Se sirvió un vaso de leche, sacó las galletas Oreo de la nevera y se sentó en el rincón que, en broma, llamaba su «comedor». En realidad, era una mesita al fondo del recibidor.

– ¿Te importa que me una a ti? -preguntó Ty justo cuando Lacey estaba mojando su primera galleta en la leche fría.

Sin esperar respuesta, se sentó en la otra silla que había en la mesa y Digger se acurrucó a sus pies. Iba sin camisa, vestido únicamente con los vaqueros sólo en parte abrochados y abiertos por la cintura. Un leve resplandor procedente de la cocina los envolvía en sombras, pero a pesar de la penumbra Lacey veía lo suficiente como para admirar lo ancho y sexy que se había vuelto su pecho.

Se pasó la lengua por los labios, que de pronto notaba secos.

– Espero no haberte despertado.

El negó con la cabeza.

– No podía dormir.

– Yo tampoco. Evidentemente -señaló su tentempié nocturno.

– Así que, ¿has recurrido a tu solución de siempre, la leche con galletas?

Ella dejó lentamente la galleta sobre la mesa.

– ¿Te acuerdas de eso? -Ty la había sorprendido a menudo tomando algo en plena noche en la cocina de su madre. Hasta ese punto se había sentido a gusto en el hogar de Ty, pensó.

– Me acuerdo de muchas cosas de ti -dijo él con voz ronca.

– ¿Como cuáles? -preguntó. Pero su curiosidad no era la única cosa que avivaba Ty.
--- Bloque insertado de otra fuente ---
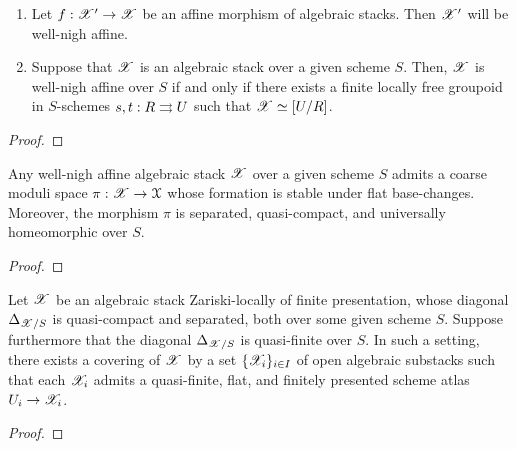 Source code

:             \begin{proposition} \label{prop: well_nigh_affineness_criteria_for_algebraic_stacks}
                \noindent
                \begin{enumerate}
                    \item Let $f: \mathscr{X}' \to \mathscr{X}$ be an affine morphism of algebraic stacks. Then $\mathscr{X}'$ will be well-nigh affine.
                    \item Suppose that $\mathscr{X}$ is an algebraic stack over a given scheme $S$. Then, $\mathscr{X}$ is well-nigh affine over $S$ if and only if there exists a finite locally free groupoid in $S$-schemes $s, t: R \rightrightarrows U$ such that $\mathscr{X} \simeq [U/R]$. 
                \end{enumerate}
            \end{proposition}
                \begin{proof}
                    
                \end{proof}
            \begin{lemma} \label{lemma: existence_of_coarse_moduli_spaces_of_well_nigh_affine_algebraic_stacks}
                Any well-nigh affine algebraic stack $\mathscr{X}$ over a given scheme $S$ admits a coarse moduli space $\pi: \mathscr{X} \to \mathcal{X}$ whose formation is stable under flat base-changes. Moreover, the morphism $\pi$ is separated, quasi-compact, and universally homeomorphic over $S$.
            \end{lemma}
                \begin{proof}
                    
                \end{proof}
            \begin{lemma} \label{lemma: keel_mori_reduction_step}
                Let $\mathscr{X}$ be an algebraic stack Zariski-locally of finite presentation, whose diagonal $\Delta_{\mathscr{X}/S}$ is quasi-compact and separated, both over some given scheme $S$. Suppose furthermore that the diagonal $\Delta_{\mathscr{X}/S}$ is quasi-finite over $S$. In such a setting, there exists a covering of $\mathscr{X}$ by a set $\{\mathscr{X}_i\}_{i \in I}$ of open algebraic substacks such that each $\mathscr{X}_i$ admits a quasi-finite, flat, and finitely presented scheme atlas $U_i \to \mathscr{X}_i$.
            \end{lemma}
                \begin{proof}
                    
                \end{proof}
                
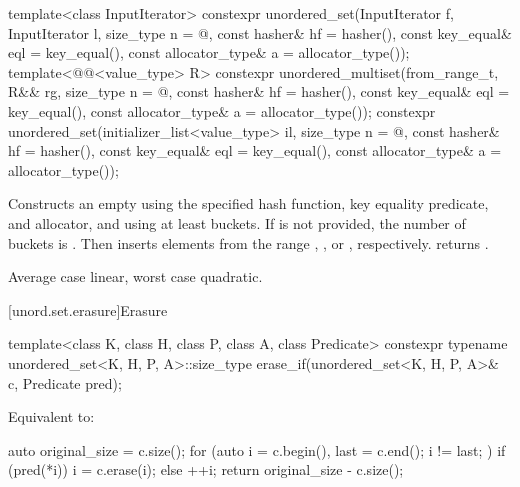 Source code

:%
\begin{itemdecl}
template<class InputIterator>
  constexpr unordered_set(InputIterator f, InputIterator l,
                          size_type n = @\seebelow@, const hasher& hf = hasher(),
                          const key_equal& eql = key_equal(),
                          const allocator_type& a = allocator_type());
template<@@<value_type> R>
  constexpr unordered_multiset(from_range_t, R&& rg,
                               size_type n = @\seebelow@, const hasher& hf = hasher(),
                               const key_equal& eql = key_equal(),
                               const allocator_type& a = allocator_type());
constexpr unordered_set(initializer_list<value_type> il,
                        size_type n = @\seebelow@, const hasher& hf = hasher(),
                        const key_equal& eql = key_equal(),
                        const allocator_type& a = allocator_type());
\end{itemdecl}

\begin{itemdescr}
\pnum
\effects
Constructs an empty  using the
specified hash function, key equality predicate, and allocator, and
using at least  buckets. If  is not
provided, the number of buckets is . Then
inserts elements from the range , , or ,
respectively.
 returns .

\pnum
\complexity
Average case linear, worst case quadratic.
\end{itemdescr}

[unord.set.erasure]{Erasure}

%
\begin{itemdecl}
template<class K, class H, class P, class A, class Predicate>
  constexpr typename unordered_set<K, H, P, A>::size_type
    erase_if(unordered_set<K, H, P, A>& c, Predicate pred);
\end{itemdecl}

\begin{itemdescr}
\pnum
\effects
Equivalent to:
\begin{codeblock}
auto original_size = c.size();
for (auto i = c.begin(), last = c.end(); i != last; ) {
  if (pred(*i)) {
    i = c.erase(i);
  } else {
    ++i;
  }
}
return original_size - c.size();
\end{codeblock}
\end{itemdescr}

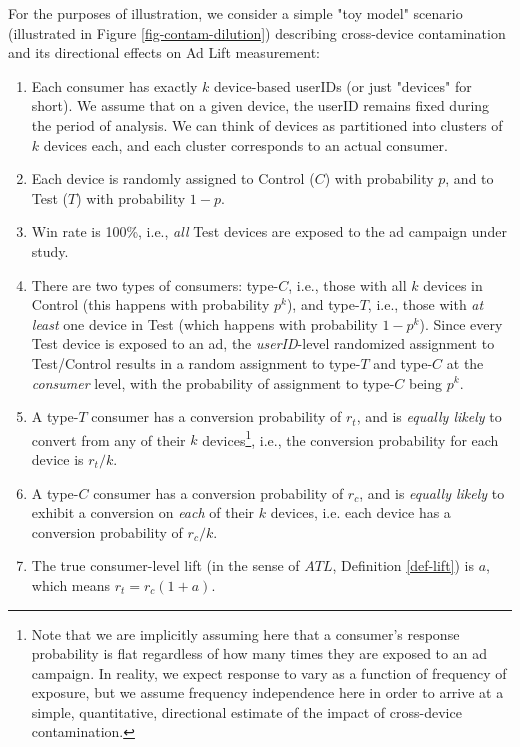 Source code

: \documentclass[11pt,a4paper]{article}
\theoremstyle{definition}
\theoremstyle{remark}
\theoremstyle{definition}
\theoremstyle{definition}
\theoremstyle{definition}
\theoremstyle{definition}
\theoremstyle{definition}
\theoremstyle{definition}
\begin{document}
For the purposes of illustration, we consider a simple "toy model" scenario (illustrated in Figure \ref{fig-contam-dilution}) describing cross-device contamination and its directional effects on Ad Lift measurement:
\begin{enumerate}
	\item Each consumer has exactly $k$ device-based userIDs (or just "devices" for short). We assume that on a given device, the userID remains fixed during the period of analysis. We can think of devices as partitioned into clusters of $k$ devices each, and each cluster corresponds to an actual consumer.
	\item Each device is randomly assigned to Control ($C$) with probability $p$, and to Test ($T$) with probability $1-p$.
	\item Win rate is 100\%, i.e., \textit{all} Test devices are exposed to the ad campaign under study.
	\item There are two types of consumers: type-$C$, i.e., those with all $k$ devices in Control (this happens with probability $p^k$), and type-$T$, i.e., those with {\em at least} one device in Test (which happens with probability $1-p^k$). Since every Test device is exposed to an ad, the \textit{userID}-level randomized assignment to Test/Control results in a random assignment to type-$T$ and type-$C$ at the \textit{consumer} level, with the probability of assignment to type-$C$ being $p^k$.
	\item A type-$T$ consumer has a conversion probability of $r_t$, and is \textit{equally likely} to convert from any of their $k$ devices\footnote{Note that we are implicitly assuming here that a consumer's response probability is flat regardless of how many times they are exposed to an ad campaign. In reality, we expect response to vary as a function of frequency of exposure, but we assume frequency independence here in order to arrive at a simple, quantitative, directional estimate of the impact of cross-device contamination.}, i.e., the conversion probability for each device is $r_t/k$. 
	\item A type-$C$ consumer has a conversion probability of $r_c$, and is \textit{equally likely} to exhibit a conversion on \textit{each} of their $k$ devices, i.e. each device has a conversion probability of $r_c/k$.
	\item The true consumer-level lift (in the sense of $ATL$, Definition \ref{def-lift}) is $a$, which means $r_t = r_c(1+a)$.
\end{enumerate}
\end{document}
– Como el que te tranquiliza comer galletas Oreo. Que te gustan frías y duras, recién salidas de la nevera, aunque vayas a mojarlas en leche hasta reblandecerlas. Y que las mojas cinco segundos en la leche para que no ablanden demasiado. Así -mientras hablaba, tomó una galleta, la mojó en la leche fría y se la tendió para que la probara.

Ella abrió la boca y mordió. La galleta se desmigajó en parte y en parte se fundió en su boca, exactamente como le gustaba. Sus labios rozaron la punta del dedo de Ty y aquel roce accidental hizo que una inesperada oleada de sensaciones físicas se apoderara de ella.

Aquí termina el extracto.